[DATA FOR THE TASK — start]

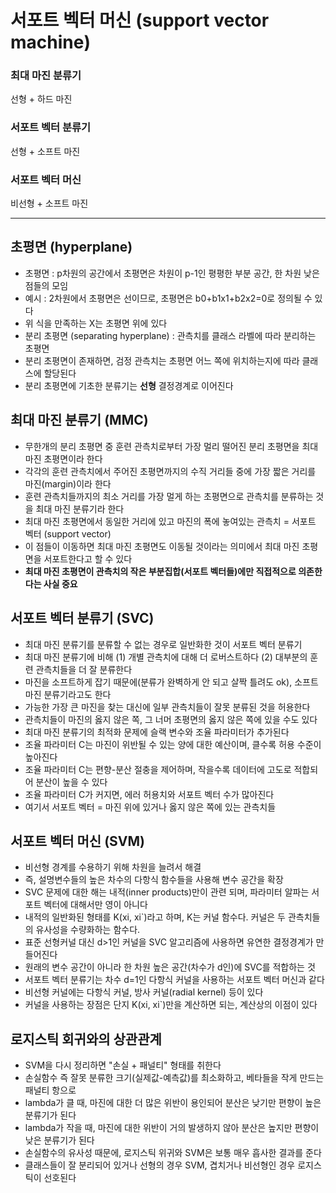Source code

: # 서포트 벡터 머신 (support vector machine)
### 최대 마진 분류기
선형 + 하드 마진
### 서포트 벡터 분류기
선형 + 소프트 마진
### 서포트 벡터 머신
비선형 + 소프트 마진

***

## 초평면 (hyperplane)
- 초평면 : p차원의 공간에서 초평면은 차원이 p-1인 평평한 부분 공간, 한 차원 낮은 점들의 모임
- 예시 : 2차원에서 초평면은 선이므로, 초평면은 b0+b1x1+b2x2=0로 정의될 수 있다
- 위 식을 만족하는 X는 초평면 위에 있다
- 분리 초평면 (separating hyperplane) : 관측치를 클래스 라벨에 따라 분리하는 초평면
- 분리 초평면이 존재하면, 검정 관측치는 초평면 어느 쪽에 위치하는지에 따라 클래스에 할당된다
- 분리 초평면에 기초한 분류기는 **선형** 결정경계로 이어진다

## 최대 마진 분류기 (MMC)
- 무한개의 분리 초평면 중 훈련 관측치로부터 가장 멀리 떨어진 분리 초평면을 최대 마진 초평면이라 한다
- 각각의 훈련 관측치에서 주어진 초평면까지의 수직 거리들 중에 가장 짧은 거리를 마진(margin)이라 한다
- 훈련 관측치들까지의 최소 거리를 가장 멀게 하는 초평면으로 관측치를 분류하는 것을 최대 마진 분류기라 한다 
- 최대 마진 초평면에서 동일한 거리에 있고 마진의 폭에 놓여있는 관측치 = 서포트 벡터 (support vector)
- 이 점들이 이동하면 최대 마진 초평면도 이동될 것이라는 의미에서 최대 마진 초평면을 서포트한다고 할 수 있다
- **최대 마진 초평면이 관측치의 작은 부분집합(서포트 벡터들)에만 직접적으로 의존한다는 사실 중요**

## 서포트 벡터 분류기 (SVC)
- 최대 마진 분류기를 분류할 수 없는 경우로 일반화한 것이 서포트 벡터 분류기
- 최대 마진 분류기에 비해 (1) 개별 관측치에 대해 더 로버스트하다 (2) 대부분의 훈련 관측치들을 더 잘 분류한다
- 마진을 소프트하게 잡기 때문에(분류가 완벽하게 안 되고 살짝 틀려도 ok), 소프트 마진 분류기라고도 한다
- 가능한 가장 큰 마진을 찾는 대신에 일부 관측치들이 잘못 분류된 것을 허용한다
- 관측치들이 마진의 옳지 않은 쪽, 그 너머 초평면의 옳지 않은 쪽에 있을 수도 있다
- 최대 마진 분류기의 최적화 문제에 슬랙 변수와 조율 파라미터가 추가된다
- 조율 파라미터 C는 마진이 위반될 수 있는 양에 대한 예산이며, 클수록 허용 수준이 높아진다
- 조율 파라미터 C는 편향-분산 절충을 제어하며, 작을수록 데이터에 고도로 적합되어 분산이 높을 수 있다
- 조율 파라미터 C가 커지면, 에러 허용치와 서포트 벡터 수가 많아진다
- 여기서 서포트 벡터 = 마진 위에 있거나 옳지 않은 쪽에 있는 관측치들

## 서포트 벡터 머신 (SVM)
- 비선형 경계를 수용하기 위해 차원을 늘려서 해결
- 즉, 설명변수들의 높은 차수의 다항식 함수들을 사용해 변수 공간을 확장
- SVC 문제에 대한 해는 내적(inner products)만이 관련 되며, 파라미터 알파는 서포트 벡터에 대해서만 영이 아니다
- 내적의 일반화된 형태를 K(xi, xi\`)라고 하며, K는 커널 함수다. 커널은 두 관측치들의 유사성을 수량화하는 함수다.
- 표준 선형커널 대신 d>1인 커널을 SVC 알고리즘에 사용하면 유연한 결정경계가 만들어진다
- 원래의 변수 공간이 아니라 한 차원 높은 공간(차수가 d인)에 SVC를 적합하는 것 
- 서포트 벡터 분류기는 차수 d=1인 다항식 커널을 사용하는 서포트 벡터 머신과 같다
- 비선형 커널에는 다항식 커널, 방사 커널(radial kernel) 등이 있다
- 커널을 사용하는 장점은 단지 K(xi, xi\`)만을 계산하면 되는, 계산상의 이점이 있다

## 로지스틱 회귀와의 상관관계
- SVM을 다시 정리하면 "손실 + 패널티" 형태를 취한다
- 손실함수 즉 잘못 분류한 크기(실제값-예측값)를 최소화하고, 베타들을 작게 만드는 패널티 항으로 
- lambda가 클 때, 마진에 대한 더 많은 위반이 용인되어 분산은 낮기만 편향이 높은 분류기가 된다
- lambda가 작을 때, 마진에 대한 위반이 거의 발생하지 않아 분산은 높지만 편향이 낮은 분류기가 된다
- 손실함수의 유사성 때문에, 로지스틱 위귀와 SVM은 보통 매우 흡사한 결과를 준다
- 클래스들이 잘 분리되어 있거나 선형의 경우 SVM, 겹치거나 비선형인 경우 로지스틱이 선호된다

[DATA FOR THE TASK — finish]

▶ _WORK TASK_
Set down only the line containing "- 손실함수 즉 잘못" and the lines after it through the end, exactly as they appear above.

▶ _TASK SOLUTION_
- 손실함수 즉 잘못 분류한 크기(실제값-예측값)를 최소화하고, 베타들을 작게 만드는 패널티 항으로 
- lambda가 클 때, 마진에 대한 더 많은 위반이 용인되어 분산은 낮기만 편향이 높은 분류기가 된다
- lambda가 작을 때, 마진에 대한 위반이 거의 발생하지 않아 분산은 높지만 편향이 낮은 분류기가 된다
- 손실함수의 유사성 때문에, 로지스틱 위귀와 SVM은 보통 매우 흡사한 결과를 준다
- 클래스들이 잘 분리되어 있거나 선형의 경우 SVM, 겹치거나 비선형인 경우 로지스틱이 선호된다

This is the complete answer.